Police are investigating after a milkman claimed he saw a huge black panther-like cat on a street in Sussex.
He said he saw the mystery beast loping along Southdown Road in Portslade while he was delivering in the early hours of yesterday morning.
The calls, shortly before 3.30am, prompted police to send out a search team that scoured the area but failed to find the big cat.
However, officers are investigating as there were reports a woman had seen a similar animal in Hove within the past fortnight.
A Sussex Police spokesman said: "The caller said he saw the panther in his headlights and someone else at the scene had seen it too. He also mentioned the lady in Hove.
"We take these things seriously in the sense that the animals could be a danger to themselves or to the public."
Big cat experts are certain felines such as panthers, lynx and leopards are living wild in Sussex.
They believe the creatures have been at large since a government crackdown on keeping wild animals as pets, which has lead to people releasing them into the countryside.
The Panther of Portslade is not the only reported sighting in the county. Big cats have previously been reported seen in Lewes, East Chiltington and Ashurst, near Henfield, as well as on the outskirts of Brighton.
The 700-member British Big Cats Society, which investigates sightings, received nine calls from Sussex last year, out of 1,077 from across Britain.
The previous year, there was only one report from the county.
Society leaders believe for every big cat sighting that gets reported, there are two or three that do not.
Society founder Danny Bamping said: "It is no surprise that big cats are being seen in Sussex, particularly with a lot of rural areas nearby.

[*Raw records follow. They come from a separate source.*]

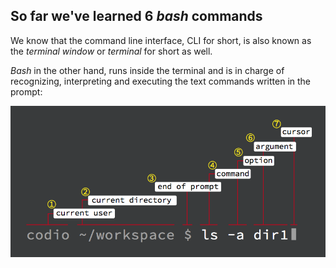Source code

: ## So far we've learned 6 _bash_ commands

We know that the command line interface, CLI for short, is also known as the _terminal window_ or _terminal_ for short as well.

_Bash_ in the other hand, runs inside the terminal and is in charge of recognizing, interpreting and executing the text commands written in the prompt:

![command prompt components](.guides/img/cmd-prompt-components.png)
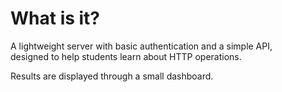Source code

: # What is it?

A lightweight server with basic authentication and a simple API,  
designed to help students learn about HTTP operations.  

Results are displayed through a small dashboard.
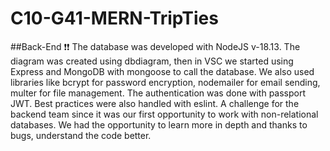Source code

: # C10-G41-MERN-TripTies

##Back-End ❗❗
The database was developed with NodeJS v-18.13. The diagram was created using dbdiagram, then in VSC we started using Express and MongoDB with mongoose to call the database. We also used libraries like bcrypt for password encryption, nodemailer for email sending, multer for file management. The authentication was done with passport JWT. Best practices were also handled with eslint. A challenge for the backend team since it was our first opportunity to work with non-relational databases. We had the opportunity to learn more in depth and thanks to bugs, understand the code better. 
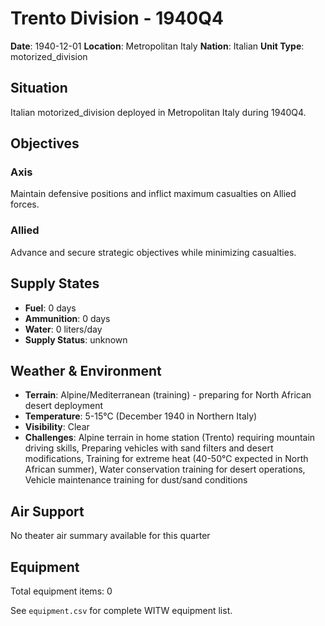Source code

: # Trento Division - 1940Q4

**Date**: 1940-12-01
**Location**: Metropolitan Italy
**Nation**: Italian
**Unit Type**: motorized_division

## Situation

Italian motorized_division deployed in Metropolitan Italy during 1940Q4.

## Objectives

### Axis
Maintain defensive positions and inflict maximum casualties on Allied forces.

### Allied
Advance and secure strategic objectives while minimizing casualties.

## Supply States

- **Fuel**: 0 days
- **Ammunition**: 0 days
- **Water**: 0 liters/day
- **Supply Status**: unknown

## Weather & Environment

- **Terrain**: Alpine/Mediterranean (training) - preparing for North African desert deployment
- **Temperature**: 5-15°C (December 1940 in Northern Italy)
- **Visibility**: Clear
- **Challenges**: Alpine terrain in home station (Trento) requiring mountain driving skills, Preparing vehicles with sand filters and desert modifications, Training for extreme heat (40-50°C expected in North African summer), Water conservation training for desert operations, Vehicle maintenance training for dust/sand conditions

## Air Support

No theater air summary available for this quarter

## Equipment

Total equipment items: 0

See `equipment.csv` for complete WITW equipment list.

"People should not go near any big cats they see because they are potentially dangerous but we do not want them captured.
"Our core aims are to prove and to protect. It is great to have them back in Britain."
Jeremy Adams, curator of the Booth Museum of Natural History in Dyke Road, Brighton, said: "There have been a number of sightings over the years but they have never been verified with a body.
"The nearest were a couple of medium-sized cats that were found near Chichester.
"There have been so many reports, I think there has to be some factual basis but some evidence is required, really."
One theory holds that the big cats have been breeding in the wild since the 1976 Dangerous Animals Act banned people from keeping exotic animals without a licence.